Activity ->
Copy each line containing the word "getInstance" from the records that follow, please.

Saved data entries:
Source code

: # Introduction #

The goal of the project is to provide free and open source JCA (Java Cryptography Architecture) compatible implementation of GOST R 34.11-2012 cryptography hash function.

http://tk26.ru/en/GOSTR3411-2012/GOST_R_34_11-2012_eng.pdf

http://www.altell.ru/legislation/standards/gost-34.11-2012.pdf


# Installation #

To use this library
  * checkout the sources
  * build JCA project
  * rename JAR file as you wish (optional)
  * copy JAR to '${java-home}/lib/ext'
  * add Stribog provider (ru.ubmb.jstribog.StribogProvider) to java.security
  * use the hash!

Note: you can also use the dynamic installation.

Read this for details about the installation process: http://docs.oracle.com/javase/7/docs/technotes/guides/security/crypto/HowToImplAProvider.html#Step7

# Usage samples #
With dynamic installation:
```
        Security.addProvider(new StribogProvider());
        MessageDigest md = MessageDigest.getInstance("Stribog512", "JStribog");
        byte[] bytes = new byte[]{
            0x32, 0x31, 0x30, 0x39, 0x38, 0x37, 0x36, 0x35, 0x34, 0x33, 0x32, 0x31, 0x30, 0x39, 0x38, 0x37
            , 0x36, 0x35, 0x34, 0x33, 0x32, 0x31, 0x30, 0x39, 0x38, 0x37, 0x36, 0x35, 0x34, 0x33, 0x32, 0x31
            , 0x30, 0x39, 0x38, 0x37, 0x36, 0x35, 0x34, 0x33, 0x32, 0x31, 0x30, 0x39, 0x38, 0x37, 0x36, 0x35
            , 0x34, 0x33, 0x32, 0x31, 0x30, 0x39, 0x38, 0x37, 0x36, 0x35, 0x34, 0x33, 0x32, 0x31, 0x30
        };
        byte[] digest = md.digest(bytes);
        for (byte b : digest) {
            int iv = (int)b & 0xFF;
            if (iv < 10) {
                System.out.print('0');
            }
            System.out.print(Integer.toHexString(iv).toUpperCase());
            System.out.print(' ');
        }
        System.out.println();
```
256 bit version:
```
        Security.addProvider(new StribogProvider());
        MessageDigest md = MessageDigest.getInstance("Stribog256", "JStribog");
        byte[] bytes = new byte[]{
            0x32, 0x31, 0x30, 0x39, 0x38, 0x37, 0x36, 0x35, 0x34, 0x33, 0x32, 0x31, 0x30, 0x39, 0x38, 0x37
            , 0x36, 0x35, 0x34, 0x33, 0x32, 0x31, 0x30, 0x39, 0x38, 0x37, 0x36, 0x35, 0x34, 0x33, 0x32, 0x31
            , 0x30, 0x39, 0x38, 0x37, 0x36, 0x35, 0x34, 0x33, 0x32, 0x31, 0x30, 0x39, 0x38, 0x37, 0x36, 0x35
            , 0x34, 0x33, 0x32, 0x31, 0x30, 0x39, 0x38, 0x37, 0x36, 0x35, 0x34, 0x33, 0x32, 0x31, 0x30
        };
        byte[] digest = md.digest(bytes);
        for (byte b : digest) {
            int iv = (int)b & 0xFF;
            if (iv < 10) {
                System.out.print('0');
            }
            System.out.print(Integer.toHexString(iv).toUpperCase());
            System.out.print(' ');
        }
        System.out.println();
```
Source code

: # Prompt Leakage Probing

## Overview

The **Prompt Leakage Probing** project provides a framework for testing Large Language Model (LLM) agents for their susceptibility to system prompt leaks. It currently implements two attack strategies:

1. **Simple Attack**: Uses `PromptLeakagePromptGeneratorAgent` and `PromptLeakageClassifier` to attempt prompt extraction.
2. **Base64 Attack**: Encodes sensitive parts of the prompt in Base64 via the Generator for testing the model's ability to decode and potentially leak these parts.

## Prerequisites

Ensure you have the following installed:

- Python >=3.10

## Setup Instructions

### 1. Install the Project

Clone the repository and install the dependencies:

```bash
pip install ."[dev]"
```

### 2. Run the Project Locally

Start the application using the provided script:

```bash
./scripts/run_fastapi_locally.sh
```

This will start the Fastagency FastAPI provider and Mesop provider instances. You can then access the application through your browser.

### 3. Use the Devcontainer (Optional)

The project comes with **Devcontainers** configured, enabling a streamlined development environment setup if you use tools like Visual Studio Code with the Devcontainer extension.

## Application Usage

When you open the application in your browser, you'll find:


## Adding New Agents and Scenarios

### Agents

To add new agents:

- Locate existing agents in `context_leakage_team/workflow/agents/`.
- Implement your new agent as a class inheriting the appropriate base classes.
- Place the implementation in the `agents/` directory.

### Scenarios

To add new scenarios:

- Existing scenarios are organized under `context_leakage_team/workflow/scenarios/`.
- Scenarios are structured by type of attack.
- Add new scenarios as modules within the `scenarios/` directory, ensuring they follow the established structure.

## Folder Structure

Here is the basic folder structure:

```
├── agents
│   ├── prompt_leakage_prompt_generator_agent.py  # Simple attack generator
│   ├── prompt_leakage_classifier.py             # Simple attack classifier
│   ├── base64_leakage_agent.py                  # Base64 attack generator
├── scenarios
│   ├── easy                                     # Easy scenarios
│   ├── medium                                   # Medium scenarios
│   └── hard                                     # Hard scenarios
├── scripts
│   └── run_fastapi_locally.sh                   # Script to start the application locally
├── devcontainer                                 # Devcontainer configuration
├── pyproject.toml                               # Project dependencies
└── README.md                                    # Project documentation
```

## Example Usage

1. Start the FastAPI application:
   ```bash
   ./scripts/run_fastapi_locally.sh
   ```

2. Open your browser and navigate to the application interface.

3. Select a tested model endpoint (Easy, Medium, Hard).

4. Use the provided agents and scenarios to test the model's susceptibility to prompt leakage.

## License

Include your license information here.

Response to this exercise ->
        MessageDigest md = MessageDigest.getInstance("Stribog512", "JStribog");
        MessageDigest md = MessageDigest.getInstance("Stribog256", "JStribog");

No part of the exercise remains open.